The function$$f(x)=x\arccos\left(1-p+p\cos\left(\frac{2\pi}{x}\right)\right)$$on $[2,\infty)$ with $0<p<1$ is clearly increasing by looking at its graph.

I calculated its derivative to be $$f'(x)=\arccos\left(1-p+p\cos\left(\frac{2\pi}{x}\right)\right)-\frac{2\pi p}{x}\frac{\sin\left(\frac{2\pi}{x}\right)}{\sqrt{1-\left(1-p+p\cos\left(\frac{2\pi}{x}\right)\right)^{2}}}$$ but couldn't prove that it is positive on the interval.

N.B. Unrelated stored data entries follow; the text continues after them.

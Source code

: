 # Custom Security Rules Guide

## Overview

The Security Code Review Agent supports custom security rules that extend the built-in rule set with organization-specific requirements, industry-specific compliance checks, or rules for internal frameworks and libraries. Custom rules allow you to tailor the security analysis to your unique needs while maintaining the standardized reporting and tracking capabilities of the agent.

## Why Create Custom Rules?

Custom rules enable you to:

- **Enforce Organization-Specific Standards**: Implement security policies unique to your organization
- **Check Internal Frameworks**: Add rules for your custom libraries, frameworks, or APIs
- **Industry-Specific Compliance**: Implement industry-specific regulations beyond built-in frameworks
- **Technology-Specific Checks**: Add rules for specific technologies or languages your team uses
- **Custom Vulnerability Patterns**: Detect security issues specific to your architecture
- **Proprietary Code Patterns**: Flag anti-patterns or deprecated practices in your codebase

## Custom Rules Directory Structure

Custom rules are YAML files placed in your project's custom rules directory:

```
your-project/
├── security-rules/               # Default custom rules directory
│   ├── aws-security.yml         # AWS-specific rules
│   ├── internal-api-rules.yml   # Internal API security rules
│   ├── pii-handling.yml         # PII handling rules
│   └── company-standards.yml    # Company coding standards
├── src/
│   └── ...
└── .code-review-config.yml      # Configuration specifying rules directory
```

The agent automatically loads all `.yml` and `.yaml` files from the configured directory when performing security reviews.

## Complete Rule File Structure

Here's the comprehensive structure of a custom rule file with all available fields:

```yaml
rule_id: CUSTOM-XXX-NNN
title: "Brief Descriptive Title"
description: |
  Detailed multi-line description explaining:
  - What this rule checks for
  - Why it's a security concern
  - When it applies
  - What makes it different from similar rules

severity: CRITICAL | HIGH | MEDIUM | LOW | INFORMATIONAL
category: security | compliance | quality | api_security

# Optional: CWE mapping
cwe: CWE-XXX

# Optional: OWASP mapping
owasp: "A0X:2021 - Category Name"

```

I tried to prove the equivalent result $$\frac{x}{x+h} > \frac{\arccos\left(1-p+p\cos\left(\frac{2\pi}{x+h}\right)\right)}{\arccos\left(1-p+p\cos\left(\frac{2\pi}{x}\right)\right)} $$ for all $x\ge2$ and $h>0$ but couldn't deal with the $\arccos$ terms.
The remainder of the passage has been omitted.